Internet connectedness brings a host of advancements to a population. The first is a very streamlined medium of exchange for goods and services. He showed a photo of a produce truck in China that had two QR code cards on a table. This shows that even for such informal retailing, consumers are buying without exchanging hard currency; by debiting the consumer’s online banking account and crediting the seller’s. E-finance commerce is multiples more efficient than currency commerce.

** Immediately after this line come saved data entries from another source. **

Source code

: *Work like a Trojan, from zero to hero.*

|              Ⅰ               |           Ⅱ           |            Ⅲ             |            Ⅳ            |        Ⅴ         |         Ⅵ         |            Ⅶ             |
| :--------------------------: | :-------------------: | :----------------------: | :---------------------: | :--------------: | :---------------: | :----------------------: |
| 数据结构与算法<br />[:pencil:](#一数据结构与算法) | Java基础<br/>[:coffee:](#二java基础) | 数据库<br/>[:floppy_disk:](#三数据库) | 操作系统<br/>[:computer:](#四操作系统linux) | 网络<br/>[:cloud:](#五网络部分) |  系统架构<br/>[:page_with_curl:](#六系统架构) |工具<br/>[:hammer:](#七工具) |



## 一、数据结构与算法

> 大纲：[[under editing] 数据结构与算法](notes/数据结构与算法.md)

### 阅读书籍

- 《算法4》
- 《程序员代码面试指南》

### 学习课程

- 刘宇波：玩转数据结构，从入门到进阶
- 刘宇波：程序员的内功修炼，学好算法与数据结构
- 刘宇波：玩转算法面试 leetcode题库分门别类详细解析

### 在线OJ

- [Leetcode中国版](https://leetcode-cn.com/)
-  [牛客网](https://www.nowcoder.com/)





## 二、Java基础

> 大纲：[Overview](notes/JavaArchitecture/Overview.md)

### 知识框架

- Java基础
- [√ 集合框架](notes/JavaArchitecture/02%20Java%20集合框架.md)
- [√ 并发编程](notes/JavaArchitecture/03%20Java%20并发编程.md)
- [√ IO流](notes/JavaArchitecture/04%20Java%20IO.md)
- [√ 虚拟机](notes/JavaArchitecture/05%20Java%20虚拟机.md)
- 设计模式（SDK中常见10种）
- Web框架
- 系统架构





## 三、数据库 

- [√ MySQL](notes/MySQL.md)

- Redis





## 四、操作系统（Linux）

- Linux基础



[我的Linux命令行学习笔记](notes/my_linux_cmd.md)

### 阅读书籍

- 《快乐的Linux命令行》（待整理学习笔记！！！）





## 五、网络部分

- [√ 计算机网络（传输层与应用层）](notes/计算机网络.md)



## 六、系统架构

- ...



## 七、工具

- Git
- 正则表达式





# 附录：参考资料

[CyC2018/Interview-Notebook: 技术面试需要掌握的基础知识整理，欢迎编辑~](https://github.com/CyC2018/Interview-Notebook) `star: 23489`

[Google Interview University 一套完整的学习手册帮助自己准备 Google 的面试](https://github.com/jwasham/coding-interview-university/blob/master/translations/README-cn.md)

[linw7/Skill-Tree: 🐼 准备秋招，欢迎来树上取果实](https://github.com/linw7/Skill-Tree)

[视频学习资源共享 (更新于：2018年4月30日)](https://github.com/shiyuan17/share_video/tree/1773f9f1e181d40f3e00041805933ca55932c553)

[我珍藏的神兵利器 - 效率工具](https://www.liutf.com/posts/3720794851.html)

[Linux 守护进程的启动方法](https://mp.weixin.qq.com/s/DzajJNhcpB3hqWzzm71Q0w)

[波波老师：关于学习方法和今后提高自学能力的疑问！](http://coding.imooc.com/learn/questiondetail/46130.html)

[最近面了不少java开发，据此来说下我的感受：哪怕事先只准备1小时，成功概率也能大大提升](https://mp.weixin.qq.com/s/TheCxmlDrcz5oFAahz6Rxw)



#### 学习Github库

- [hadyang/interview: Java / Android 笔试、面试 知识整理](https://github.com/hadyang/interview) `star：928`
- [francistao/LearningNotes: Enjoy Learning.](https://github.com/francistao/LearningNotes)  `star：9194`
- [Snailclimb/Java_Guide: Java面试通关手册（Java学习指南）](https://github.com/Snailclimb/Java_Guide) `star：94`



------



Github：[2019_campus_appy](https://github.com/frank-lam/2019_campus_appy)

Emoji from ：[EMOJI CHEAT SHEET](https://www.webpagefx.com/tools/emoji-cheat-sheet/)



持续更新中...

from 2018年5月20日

Not stated so clearly but in a comment I made, the proliferation of smartphones and the information people have at their fingertips make it harder for despots to ascend to power and restrain economic growth as they typically do; creating systems of cronyism. Internet access also provides access to the various social media platforms. Social media streamlines personal communication. This can be a huge advantage for business formation. Internet access generally increases access to information; to knowledge. The intangible benefit of this to a population cannot even be easily measured.

The confluence of factors influencing the developing world is a very exciting prospect for global socio-economic growth that can greatly enrich the savvy investor. Keep your eyes on EMQQ.